───── Supplied records ─────

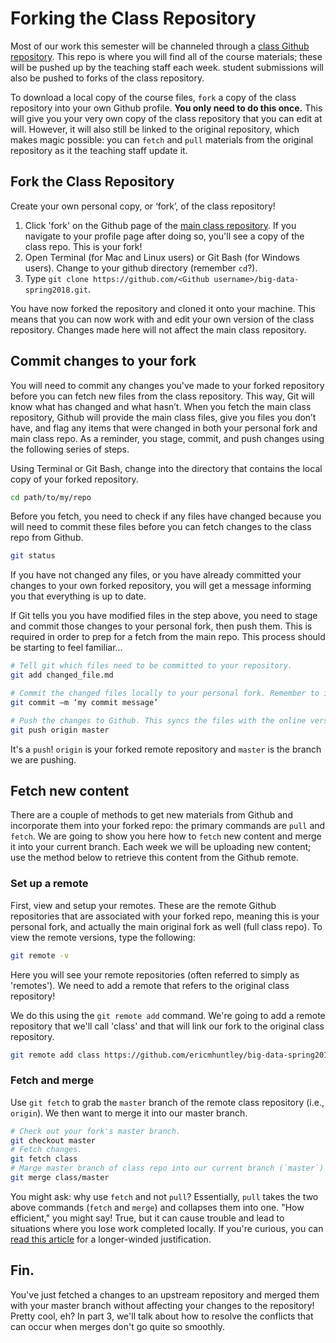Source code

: # Forking the Class Repository

Most of our work this semester will be channeled through a [class Github repository](https://github.com/ericmhuntley/big-data-spring2018). This repo is where you will find all of the course materials; these will be pushed up by the teaching staff each week. student submissions will also be pushed to forks of the class repository.

To download a local copy of the course files, `fork` a copy of the class repository into your own Github profile. **You only need to do this once.** This will give you your very own copy of the class repository that you can edit at will. However, it will also still be linked to the original repository, which makes magic possible: you can `fetch` and `pull` materials from the original repository as it the teaching staff update it.

## Fork the Class Repository

Create your own personal copy, or ‘fork’, of the class repository!

1. Click 'fork' on the Github page of the [main class repository](https://github.com/ericmhuntley/big-data-spring2018). If you navigate to your profile page after doing so, you'll see a copy of the class repo. This is your fork!
2. Open Terminal (for Mac and Linux users) or Git Bash (for Windows users). Change to your github directory (remember `cd`?).
3. Type `git clone https://github.com/<Github username>/big-data-spring2018.git`.

You have now forked the repository and cloned it onto your machine. This means that you can now work with and edit your own version of the class repository. Changes made here will not affect the main class repository.

## Commit changes to your fork

You will need to commit any changes you've made to your forked repository before you can fetch new files from the class repository. This way, Git will know what has changed and what hasn’t. When you fetch the main class repository, Github will provide the main class files, give you files you don’t have, and flag any items that were changed in both your personal fork and main class repo. As a reminder, you stage, commit, and push changes using the following series of steps.

Using Terminal or Git Bash, change into the directory that contains the local copy of your forked repository.

```sh
cd path/to/my/repo
```

Before you fetch, you need to check if any files have changed because you will need to commit these files before you can fetch changes to the class repo from Github.

```sh
git status
```

If you have not changed any files, or you have already committed your changes to your own forked repository, you will get a message informing you that everything is up to date.

If Git tells you you have modified files in the step above, you need to stage and commit those changes to your personal fork, then push them. This is required in order to prep for a fetch from the main repo. This process should be starting to feel familiar...

```sh
# Tell git which files need to be committed to your repository.
git add changed_file.md

# Commit the changed files locally to your personal fork. Remember to include a commit message to serve as a short explanation of what you changed.
git commit –m ‘my commit message’

# Push the changes to Github. This syncs the files with the online version of our personal forked repo.
git push origin master
```

It's a `push`! `origin` is your forked remote repository and `master` is the branch we are pushing.

## Fetch new content

There are a couple of methods to get new materials from Github and incorporate them into your forked repo: the primary commands are `pull` and `fetch`. We are going to show you here how to `fetch` new content and merge it into your current branch. Each week we will be uploading new content; use the method below to retrieve this content from the Github remote.

### Set up a remote

First, view and setup your remotes. These are the remote Github repositories that are associated with your forked repo, meaning this is your personal fork, and actually the main original fork as well (full class repo). To view the remote versions, type the following:

```sh
git remote -v
```

Here you will see your remote repositories (often referred to simply as 'remotes'). We need to add a remote that refers to the original class repository!

We do this using the `git remote add` command. We're going to add a remote repository that we'll call 'class' and that will link our fork to the original class repository.

```sh
git remote add class https://github.com/ericmhuntley/big-data-spring2018.git
```

### Fetch and merge

Use `git fetch` to grab the `master` branch of the remote class repository (i.e., `origin`). We then want to merge it into our master branch.

```sh
# Check out your fork's master branch.
git checkout master
# Fetch changes.
git fetch class
# Marge master branch of class repo into our current branch (`master`)
git merge class/master
```

You might ask: why use `fetch` and not `pull`? Essentially, `pull` takes the two above commands (`fetch` and `merge`) and collapses them into one. "How efficient," you might say! True, but it can cause trouble and lead to situations where you lose work completed locally. If you're curious, you can [read this article](https://longair.net/blog/2009/04/16/git-fetch-and-merge/) for a longer-winded justification.

## Fin.

You've just fetched a changes to an upstream repository and merged them with your master branch without affecting your changes to the repository! Pretty cool, eh? In part 3, we'll talk about how to resolve the conflicts that can occur when merges don't go quite so smoothly.

<!--
### Troubleshooting Pull Problems
If you get a publickey error, you need to configure your SSH setup. To do this, go through the following steps.

1. Check for SSH keys:
https://help.github.com/articles/checking-for-existing-ssh-keys/
2. Generate a new SSH Key and add it to the SSH agent:
https://help.github.com/articles/generating-a-new-ssh-key-and-adding-it-to-the-ssh-agent/
Important note: if you already have one, click yes to OVERWRITE the old one.
3. Add your new SSH key to your Github account:
https://help.github.com/articles/adding-a-new-ssh-key-to-your-github-account/ -->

─────

Your task
Write out the data above in full and exactly, but without the pictures.

Solved exercise
Source code

: # Forking the Class Repository

Most of our work this semester will be channeled through a [class Github repository](https://github.com/ericmhuntley/big-data-spring2018). This repo is where you will find all of the course materials; these will be pushed up by the teaching staff each week. student submissions will also be pushed to forks of the class repository.

To download a local copy of the course files, `fork` a copy of the class repository into your own Github profile. **You only need to do this once.** This will give you your very own copy of the class repository that you can edit at will. However, it will also still be linked to the original repository, which makes magic possible: you can `fetch` and `pull` materials from the original repository as it the teaching staff update it.

## Fork the Class Repository

Create your own personal copy, or ‘fork’, of the class repository!

1. Click 'fork' on the Github page of the [main class repository](https://github.com/ericmhuntley/big-data-spring2018). If you navigate to your profile page after doing so, you'll see a copy of the class repo. This is your fork!
2. Open Terminal (for Mac and Linux users) or Git Bash (for Windows users). Change to your github directory (remember `cd`?).
3. Type `git clone https://github.com/<Github username>/big-data-spring2018.git`.

You have now forked the repository and cloned it onto your machine. This means that you can now work with and edit your own version of the class repository. Changes made here will not affect the main class repository.

## Commit changes to your fork

You will need to commit any changes you've made to your forked repository before you can fetch new files from the class repository. This way, Git will know what has changed and what hasn’t. When you fetch the main class repository, Github will provide the main class files, give you files you don’t have, and flag any items that were changed in both your personal fork and main class repo. As a reminder, you stage, commit, and push changes using the following series of steps.

Using Terminal or Git Bash, change into the directory that contains the local copy of your forked repository.

```sh
cd path/to/my/repo
```

Before you fetch, you need to check if any files have changed because you will need to commit these files before you can fetch changes to the class repo from Github.

```sh
git status
```

If you have not changed any files, or you have already committed your changes to your own forked repository, you will get a message informing you that everything is up to date.

If Git tells you you have modified files in the step above, you need to stage and commit those changes to your personal fork, then push them. This is required in order to prep for a fetch from the main repo. This process should be starting to feel familiar...

```sh
# Tell git which files need to be committed to your repository.
git add changed_file.md

# Commit the changed files locally to your personal fork. Remember to include a commit message to serve as a short explanation of what you changed.
git commit –m ‘my commit message’

# Push the changes to Github. This syncs the files with the online version of our personal forked repo.
git push origin master
```

It's a `push`! `origin` is your forked remote repository and `master` is the branch we are pushing.

## Fetch new content

There are a couple of methods to get new materials from Github and incorporate them into your forked repo: the primary commands are `pull` and `fetch`. We are going to show you here how to `fetch` new content and merge it into your current branch. Each week we will be uploading new content; use the method below to retrieve this content from the Github remote.

### Set up a remote

First, view and setup your remotes. These are the remote Github repositories that are associated with your forked repo, meaning this is your personal fork, and actually the main original fork as well (full class repo). To view the remote versions, type the following:

```sh
git remote -v
```

Here you will see your remote repositories (often referred to simply as 'remotes'). We need to add a remote that refers to the original class repository!

We do this using the `git remote add` command. We're going to add a remote repository that we'll call 'class' and that will link our fork to the original class repository.

```sh
git remote add class https://github.com/ericmhuntley/big-data-spring2018.git
```

### Fetch and merge

Use `git fetch` to grab the `master` branch of the remote class repository (i.e., `origin`). We then want to merge it into our master branch.

```sh
# Check out your fork's master branch.
git checkout master
# Fetch changes.
git fetch class
# Marge master branch of class repo into our current branch (`master`)
git merge class/master
```

You might ask: why use `fetch` and not `pull`? Essentially, `pull` takes the two above commands (`fetch` and `merge`) and collapses them into one. "How efficient," you might say! True, but it can cause trouble and lead to situations where you lose work completed locally. If you're curious, you can [read this article](https://longair.net/blog/2009/04/16/git-fetch-and-merge/) for a longer-winded justification.

## Fin.

You've just fetched a changes to an upstream repository and merged them with your master branch without affecting your changes to the repository! Pretty cool, eh? In part 3, we'll talk about how to resolve the conflicts that can occur when merges don't go quite so smoothly.

<!--
### Troubleshooting Pull Problems
If you get a publickey error, you need to configure your SSH setup. To do this, go through the following steps.

1. Check for SSH keys:
https://help.github.com/articles/checking-for-existing-ssh-keys/
2. Generate a new SSH Key and add it to the SSH agent:
https://help.github.com/articles/generating-a-new-ssh-key-and-adding-it-to-the-ssh-agent/
Important note: if you already have one, click yes to OVERWRITE the old one.
3. Add your new SSH key to your Github account:
https://help.github.com/articles/adding-a-new-ssh-key-to-your-github-account/ -->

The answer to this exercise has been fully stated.